Ruairi (Ru) is a happy, caring and curious 3 year old boy. Due to motor delays, Ru was initially suspected to have cerebral palsy. Following genetic testing around 24 months his actual condition was determined as being de novo SPG4. Ru faces increasing leg spasticity and low torso muscle tone. For mobility, Ru mainly crawls when at home, endeavors with his walker when at nursery and usually uses a pram or push trike when out and about. Despite his challenges, Ru tries his best in everything he does, and usually with a smile. Ru is a car fanatic (it was also his first word!) and will almost always be found with a toy car in at least one hand! Ru also loves reading books, swimming, practicing with his walker and playing with his friends at nursery.

Rowan is a joyful, loving, and determined little boy whose smile can light up any room. Early on, he reached certain milestones in his own unique order—crawling before he could sit up on his own—but at the time, his family had no reason to think anything was wrong. By the time he was 15 months old, however, Rowan still was not walking or standing on his own and had not yet spoken his first words. After months of physical therapy with little improvement in his muscle tone, his doctors began to consider a diagnosis of cerebral palsy. An MRI later ruled out CP, and genetic testing provided answers: Rowan had de novo SPG4. He received his diagnosis a few months after his second birthday.
Despite these challenges, Rowan has never been discouraged by the fact that his body moves differently. He is always on the go, doing whatever he can to stay active—whether that means using his walker, crawling, or dancing on his knees. He adores cats and trains, and he loves to build and solve puzzles. Rowan radiates joy, and he makes every day brighter for everyone who knows him. He is a truly special little guy.

Nina is the most loving 2.5 year old girl. She loves to laugh, goof around with her big sister, and play pretend with her stuffed animals. We found out Nina’s diagnosis of SPG4 in December 2024 after genetic testing. She has never stood or walked independently without her walker, but she continues to work hard at physical therapy twice a week. She is also working hard at speech therapy and continues to add new words to her vocabulary. Her big bright smile brings immense joy to all of our lives. 

Jack is a very happy, loving and observant 1.5 year old little boy. His smile and laugh are contagious, and he loves horses and being outdoors. Jack's parents noticed gross motor delay around 6 months, and got this relentless child started at physical therapy at the local hospital in Texas.

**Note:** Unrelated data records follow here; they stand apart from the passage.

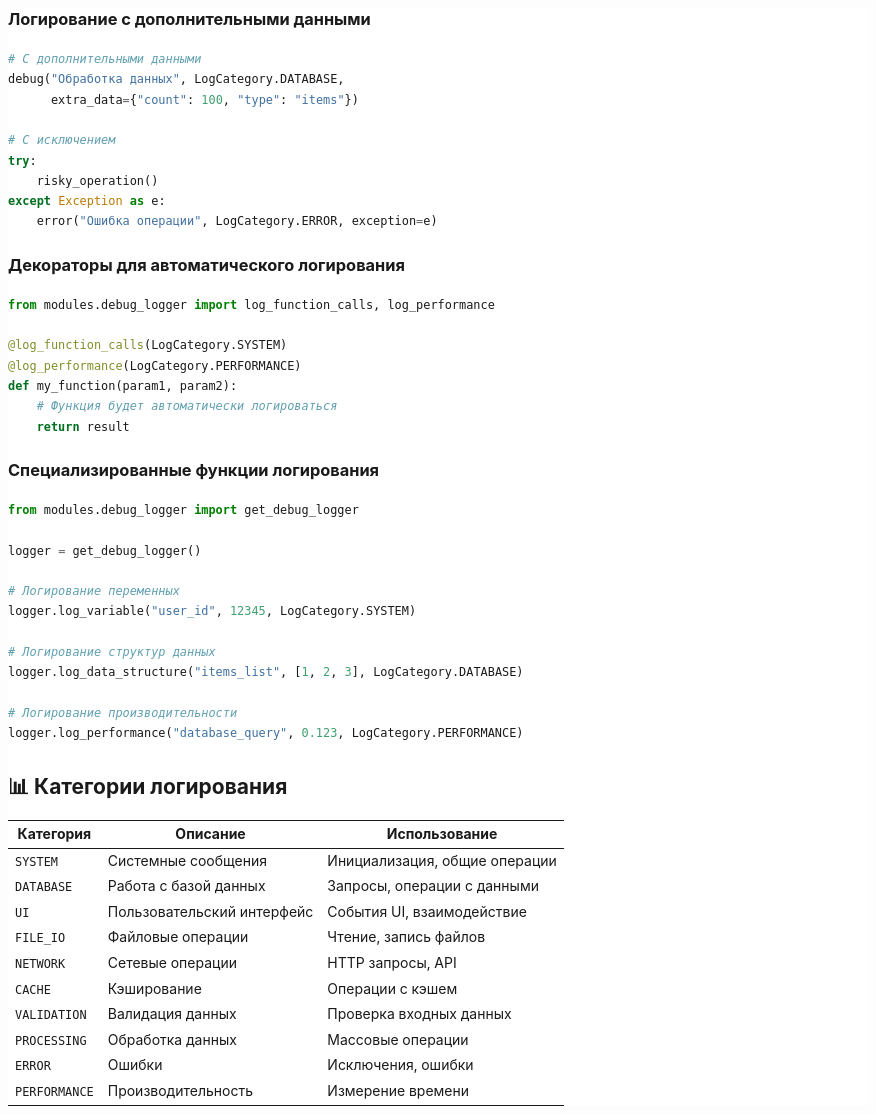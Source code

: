 ### Логирование с дополнительными данными

```python
# С дополнительными данными
debug("Обработка данных", LogCategory.DATABASE, 
      extra_data={"count": 100, "type": "items"})

# С исключением
try:
    risky_operation()
except Exception as e:
    error("Ошибка операции", LogCategory.ERROR, exception=e)
```

### Декораторы для автоматического логирования

```python
from modules.debug_logger import log_function_calls, log_performance

@log_function_calls(LogCategory.SYSTEM)
@log_performance(LogCategory.PERFORMANCE)
def my_function(param1, param2):
    # Функция будет автоматически логироваться
    return result
```

### Специализированные функции логирования

```python
from modules.debug_logger import get_debug_logger

logger = get_debug_logger()

# Логирование переменных
logger.log_variable("user_id", 12345, LogCategory.SYSTEM)

# Логирование структур данных
logger.log_data_structure("items_list", [1, 2, 3], LogCategory.DATABASE)

# Логирование производительности
logger.log_performance("database_query", 0.123, LogCategory.PERFORMANCE)
```

## 📊 Категории логирования

| Категория | Описание | Использование |
|-----------|----------|---------------|
| `SYSTEM` | Системные сообщения | Инициализация, общие операции |
| `DATABASE` | Работа с базой данных | Запросы, операции с данными |
| `UI` | Пользовательский интерфейс | События UI, взаимодействие |
| `FILE_IO` | Файловые операции | Чтение, запись файлов |
| `NETWORK` | Сетевые операции | HTTP запросы, API |
| `CACHE` | Кэширование | Операции с кэшем |
| `VALIDATION` | Валидация данных | Проверка входных данных |
| `PROCESSING` | Обработка данных | Массовые операции |
| `ERROR` | Ошибки | Исключения, ошибки |
| `PERFORMANCE` | Производительность | Измерение времени |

In the summer of 2024, Jack's neurologist ordered an MRI on his brain and genetic testing. The genetic testing results showed Childhood-Onset, De Novo SPG4 (variant 499). Jack has physical, occupational, and speech therapy weekly and is consistently showing small improvements. This determined little boy struggles with balance, joint hypermobility, low muscle tone and is not able to sit up, crawl, or walk. Jack's family is very hopeful for a cure thanks to great organizations such as the Lilly and Blair Foundation, CureSPG4, Blu Genes and countless others who are working tirelessly to defeat this progressive degenerative disease.